Records drawn from a dataset:

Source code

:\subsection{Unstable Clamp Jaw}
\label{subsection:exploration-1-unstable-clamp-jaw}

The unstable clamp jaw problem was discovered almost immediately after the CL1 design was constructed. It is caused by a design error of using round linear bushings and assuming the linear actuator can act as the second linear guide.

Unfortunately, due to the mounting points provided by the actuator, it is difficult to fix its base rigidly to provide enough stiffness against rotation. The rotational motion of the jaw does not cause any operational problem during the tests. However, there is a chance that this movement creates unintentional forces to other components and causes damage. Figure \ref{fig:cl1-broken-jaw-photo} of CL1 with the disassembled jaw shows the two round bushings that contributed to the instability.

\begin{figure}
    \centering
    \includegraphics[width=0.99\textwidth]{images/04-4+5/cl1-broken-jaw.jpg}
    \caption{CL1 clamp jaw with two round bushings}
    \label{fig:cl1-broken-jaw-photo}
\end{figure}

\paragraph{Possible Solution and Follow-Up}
* * *
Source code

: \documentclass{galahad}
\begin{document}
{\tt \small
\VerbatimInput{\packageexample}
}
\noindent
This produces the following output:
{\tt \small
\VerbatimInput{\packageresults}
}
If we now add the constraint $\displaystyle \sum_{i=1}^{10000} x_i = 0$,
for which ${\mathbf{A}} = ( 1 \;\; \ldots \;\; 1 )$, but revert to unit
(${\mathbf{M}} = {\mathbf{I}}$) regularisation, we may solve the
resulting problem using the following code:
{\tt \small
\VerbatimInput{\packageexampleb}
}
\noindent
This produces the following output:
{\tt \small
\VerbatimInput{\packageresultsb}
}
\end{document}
==
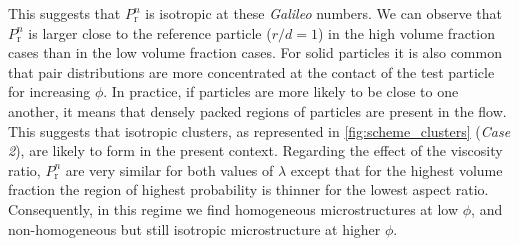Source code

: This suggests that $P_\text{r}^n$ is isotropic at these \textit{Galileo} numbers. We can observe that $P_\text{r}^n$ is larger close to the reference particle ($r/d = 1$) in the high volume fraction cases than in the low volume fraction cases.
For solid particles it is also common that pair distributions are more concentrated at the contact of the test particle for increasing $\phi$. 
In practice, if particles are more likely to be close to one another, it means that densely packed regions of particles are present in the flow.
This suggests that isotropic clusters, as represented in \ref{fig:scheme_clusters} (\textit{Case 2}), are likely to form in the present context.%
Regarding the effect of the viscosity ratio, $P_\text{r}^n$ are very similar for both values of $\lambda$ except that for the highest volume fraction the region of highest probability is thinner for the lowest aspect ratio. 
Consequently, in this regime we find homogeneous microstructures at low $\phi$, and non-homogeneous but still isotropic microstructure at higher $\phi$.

### Task instructions
Search the entries above for the word "more" and copy each line where it appears.

### Your response
For solid particles it is also common that pair distributions are more concentrated at the contact of the test particle for increasing $\phi$. 
In practice, if particles are more likely to be close to one another, it means that densely packed regions of particles are present in the flow.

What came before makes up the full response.